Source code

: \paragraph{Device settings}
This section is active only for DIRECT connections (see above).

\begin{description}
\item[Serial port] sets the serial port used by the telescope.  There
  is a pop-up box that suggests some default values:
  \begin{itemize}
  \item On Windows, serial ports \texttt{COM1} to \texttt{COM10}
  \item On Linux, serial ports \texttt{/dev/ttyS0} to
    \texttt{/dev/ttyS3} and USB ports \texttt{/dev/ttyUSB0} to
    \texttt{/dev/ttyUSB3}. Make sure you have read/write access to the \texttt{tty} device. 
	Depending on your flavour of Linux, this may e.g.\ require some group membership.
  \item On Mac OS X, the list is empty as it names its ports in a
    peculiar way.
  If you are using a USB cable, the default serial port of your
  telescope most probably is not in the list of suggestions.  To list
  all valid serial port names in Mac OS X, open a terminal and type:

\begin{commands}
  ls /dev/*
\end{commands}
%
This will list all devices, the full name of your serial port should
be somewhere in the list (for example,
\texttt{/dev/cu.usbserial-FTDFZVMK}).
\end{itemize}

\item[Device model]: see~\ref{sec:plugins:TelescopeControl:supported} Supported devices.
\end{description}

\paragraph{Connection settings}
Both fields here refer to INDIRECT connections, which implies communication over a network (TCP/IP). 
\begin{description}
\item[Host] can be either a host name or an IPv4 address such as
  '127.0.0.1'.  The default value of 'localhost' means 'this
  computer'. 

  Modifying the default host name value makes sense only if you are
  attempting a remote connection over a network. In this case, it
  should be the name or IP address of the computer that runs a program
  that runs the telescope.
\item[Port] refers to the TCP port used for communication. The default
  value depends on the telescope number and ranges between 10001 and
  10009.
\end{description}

**EXERCISE DIRECTIONS**
Output every record above exactly as it appears.

**RESPONSE**
Source code

: \paragraph{Device settings}
This section is active only for DIRECT connections (see above).

\begin{description}
\item[Serial port] sets the serial port used by the telescope.  There
  is a pop-up box that suggests some default values:
  \begin{itemize}
  \item On Windows, serial ports \texttt{COM1} to \texttt{COM10}
  \item On Linux, serial ports \texttt{/dev/ttyS0} to
    \texttt{/dev/ttyS3} and USB ports \texttt{/dev/ttyUSB0} to
    \texttt{/dev/ttyUSB3}. Make sure you have read/write access to the \texttt{tty} device. 
	Depending on your flavour of Linux, this may e.g.\ require some group membership.
  \item On Mac OS X, the list is empty as it names its ports in a
    peculiar way.
  If you are using a USB cable, the default serial port of your
  telescope most probably is not in the list of suggestions.  To list
  all valid serial port names in Mac OS X, open a terminal and type:

\begin{commands}
  ls /dev/*
\end{commands}
%
This will list all devices, the full name of your serial port should
be somewhere in the list (for example,
\texttt{/dev/cu.usbserial-FTDFZVMK}).
\end{itemize}

\item[Device model]: see~\ref{sec:plugins:TelescopeControl:supported} Supported devices.
\end{description}

\paragraph{Connection settings}
Both fields here refer to INDIRECT connections, which implies communication over a network (TCP/IP). 
\begin{description}
\item[Host] can be either a host name or an IPv4 address such as
  '127.0.0.1'.  The default value of 'localhost' means 'this
  computer'. 

  Modifying the default host name value makes sense only if you are
  attempting a remote connection over a network. In this case, it
  should be the name or IP address of the computer that runs a program
  that runs the telescope.
\item[Port] refers to the TCP port used for communication. The default
  value depends on the telescope number and ranges between 10001 and
  10009.
\end{description}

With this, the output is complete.